§ **WORK REQUIRED**
Please repeat the records, word for word and without gaps.

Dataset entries

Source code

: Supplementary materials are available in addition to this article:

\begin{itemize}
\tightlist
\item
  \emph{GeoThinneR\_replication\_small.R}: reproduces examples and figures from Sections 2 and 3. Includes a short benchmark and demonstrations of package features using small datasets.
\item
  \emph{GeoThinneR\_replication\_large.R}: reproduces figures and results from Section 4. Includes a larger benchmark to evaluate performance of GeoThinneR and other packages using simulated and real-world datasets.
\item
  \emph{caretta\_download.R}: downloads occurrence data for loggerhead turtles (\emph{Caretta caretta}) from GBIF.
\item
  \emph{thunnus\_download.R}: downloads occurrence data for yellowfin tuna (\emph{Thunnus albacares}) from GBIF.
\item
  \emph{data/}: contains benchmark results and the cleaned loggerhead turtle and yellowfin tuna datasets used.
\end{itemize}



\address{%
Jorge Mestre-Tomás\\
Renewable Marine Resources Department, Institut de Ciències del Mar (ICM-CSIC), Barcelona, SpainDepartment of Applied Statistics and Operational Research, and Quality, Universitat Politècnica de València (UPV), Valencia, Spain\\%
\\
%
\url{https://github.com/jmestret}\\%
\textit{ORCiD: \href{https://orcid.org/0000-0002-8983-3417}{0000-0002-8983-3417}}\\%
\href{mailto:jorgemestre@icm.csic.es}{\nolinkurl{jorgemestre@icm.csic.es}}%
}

§ **WRITTEN RESPONSE**
Source code

: Supplementary materials are available in addition to this article:

\begin{itemize}
\tightlist
\item
  \emph{GeoThinneR\_replication\_small.R}: reproduces examples and figures from Sections 2 and 3. Includes a short benchmark and demonstrations of package features using small datasets.
\item
  \emph{GeoThinneR\_replication\_large.R}: reproduces figures and results from Section 4. Includes a larger benchmark to evaluate performance of GeoThinneR and other packages using simulated and real-world datasets.
\item
  \emph{caretta\_download.R}: downloads occurrence data for loggerhead turtles (\emph{Caretta caretta}) from GBIF.
\item
  \emph{thunnus\_download.R}: downloads occurrence data for yellowfin tuna (\emph{Thunnus albacares}) from GBIF.
\item
  \emph{data/}: contains benchmark results and the cleaned loggerhead turtle and yellowfin tuna datasets used.
\end{itemize}



\address{%
Jorge Mestre-Tomás\\
Renewable Marine Resources Department, Institut de Ciències del Mar (ICM-CSIC), Barcelona, SpainDepartment of Applied Statistics and Operational Research, and Quality, Universitat Politècnica de València (UPV), Valencia, Spain\\%
\\
%
\url{https://github.com/jmestret}\\%
\textit{ORCiD: \href{https://orcid.org/0000-0002-8983-3417}{0000-0002-8983-3417}}\\%
\href{mailto:jorgemestre@icm.csic.es}{\nolinkurl{jorgemestre@icm.csic.es}}%
}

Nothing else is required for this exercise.